WHAT IS REQUIRED:
The records that follow are to be repeated in full, with no pictures retained.

ENTRIES SUPPLIED:

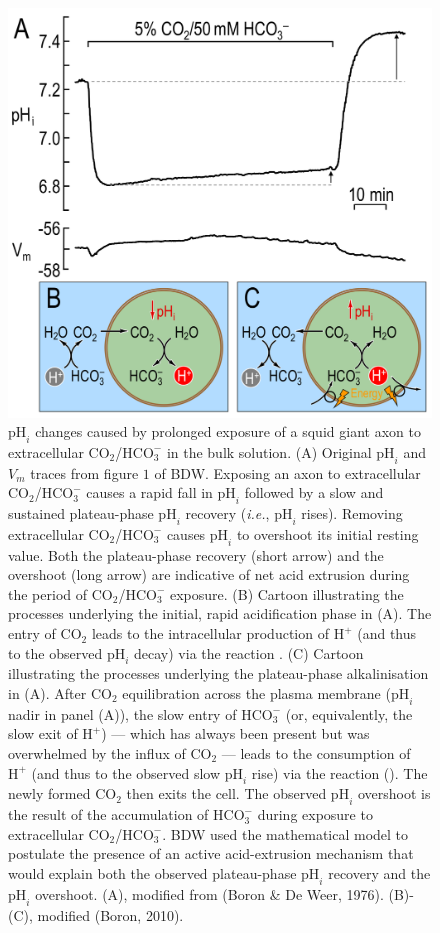 \documentclass[fleqn,10pt]{physiome}
\begin{document}
\begin{figure}
\centering
\includegraphics[scale=0.25]{Figure 1.png}
\caption{\label{fig:1} $\mathrm{pH}_i$ changes caused by prolonged exposure of a squid giant axon to extracellular $\mathrm{CO_2}$/$\mathrm{HCO_3^-}$ in the bulk solution. (A) Original $\mathrm{pH}_i$ and $V_m$ traces from figure $1$ of BDW. Exposing an axon to extracellular $\mathrm{CO_2}$/$\mathrm{HCO_3^-}$ causes a rapid fall in $\mathrm{pH}_i$ followed by a slow and sustained plateau-phase $\mathrm{pH}_i$ recovery (\emph{i.e.}, $\mathrm{pH}_i$ rises). Removing extracellular $\mathrm{CO_2}$/$\mathrm{HCO_3^-}$ causes $\mathrm{pH}_i$ to overshoot its initial resting value. Both the plateau-phase recovery (short arrow) and the overshoot (long arrow) are indicative of net acid extrusion during the period of $\mathrm{CO_2}$/$\mathrm{HCO_3^-}$ exposure. (B) Cartoon illustrating the processes underlying the initial, rapid acidification phase in (A). The entry of $\mathrm{CO_2}$ leads to the intracellular production of $\mathrm{H^+}$ (and thus to the observed $\mathrm{pH}_i$ decay) via the reaction . (C) Cartoon illustrating the processes underlying the plateau-phase alkalinisation in (A). After $\mathrm{CO_2}$ equilibration across the plasma membrane ($\mathrm{pH}_i$ nadir in panel (A)), the slow entry of $\mathrm{HCO_3^-}$ (or, equivalently, the slow exit of $\mathrm{H^+}$) --- which has always been present but was overwhelmed by the influx of $\mathrm{CO_2}$ --- leads to the consumption of $\mathrm{H^+}$ (and thus to the observed slow $\mathrm{pH}_i$ rise) via the reaction (). The newly formed $\mathrm{CO_2}$ then exits the cell. The observed $\mathrm{pH}_i$ overshoot is the result of the accumulation of $\mathrm{HCO_3^-}$ during exposure to extracellular $\mathrm{CO_2}$/$\mathrm{HCO_3^-}$. BDW used the mathematical model to postulate the presence of an active acid-extrusion mechanism that would explain both the observed plateau-phase $\mathrm{pH}_i$ recovery and the $\mathrm{pH}_i$ overshoot. (A), modified from (Boron \& De Weer, 1976). (B)-(C), modified (Boron, 2010).}

\end{figure}
\end{document}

ANSWER BELOW:
 \documentclass[fleqn,10pt]{physiome}
\begin{document}
\begin{figure}
\centering
\includegraphics[scale=0.25]{Figure 1.png}
\caption{\label{fig:1} $\mathrm{pH}_i$ changes caused by prolonged exposure of a squid giant axon to extracellular $\mathrm{CO_2}$/$\mathrm{HCO_3^-}$ in the bulk solution. (A) Original $\mathrm{pH}_i$ and $V_m$ traces from figure $1$ of BDW. Exposing an axon to extracellular $\mathrm{CO_2}$/$\mathrm{HCO_3^-}$ causes a rapid fall in $\mathrm{pH}_i$ followed by a slow and sustained plateau-phase $\mathrm{pH}_i$ recovery (\emph{i.e.}, $\mathrm{pH}_i$ rises). Removing extracellular $\mathrm{CO_2}$/$\mathrm{HCO_3^-}$ causes $\mathrm{pH}_i$ to overshoot its initial resting value. Both the plateau-phase recovery (short arrow) and the overshoot (long arrow) are indicative of net acid extrusion during the period of $\mathrm{CO_2}$/$\mathrm{HCO_3^-}$ exposure. (B) Cartoon illustrating the processes underlying the initial, rapid acidification phase in (A). The entry of $\mathrm{CO_2}$ leads to the intracellular production of $\mathrm{H^+}$ (and thus to the observed $\mathrm{pH}_i$ decay) via the reaction . (C) Cartoon illustrating the processes underlying the plateau-phase alkalinisation in (A). After $\mathrm{CO_2}$ equilibration across the plasma membrane ($\mathrm{pH}_i$ nadir in panel (A)), the slow entry of $\mathrm{HCO_3^-}$ (or, equivalently, the slow exit of $\mathrm{H^+}$) --- which has always been present but was overwhelmed by the influx of $\mathrm{CO_2}$ --- leads to the consumption of $\mathrm{H^+}$ (and thus to the observed slow $\mathrm{pH}_i$ rise) via the reaction (). The newly formed $\mathrm{CO_2}$ then exits the cell. The observed $\mathrm{pH}_i$ overshoot is the result of the accumulation of $\mathrm{HCO_3^-}$ during exposure to extracellular $\mathrm{CO_2}$/$\mathrm{HCO_3^-}$. BDW used the mathematical model to postulate the presence of an active acid-extrusion mechanism that would explain both the observed plateau-phase $\mathrm{pH}_i$ recovery and the $\mathrm{pH}_i$ overshoot. (A), modified from (Boron \& De Weer, 1976). (B)-(C), modified (Boron, 2010).}

\end{figure}
\end{document}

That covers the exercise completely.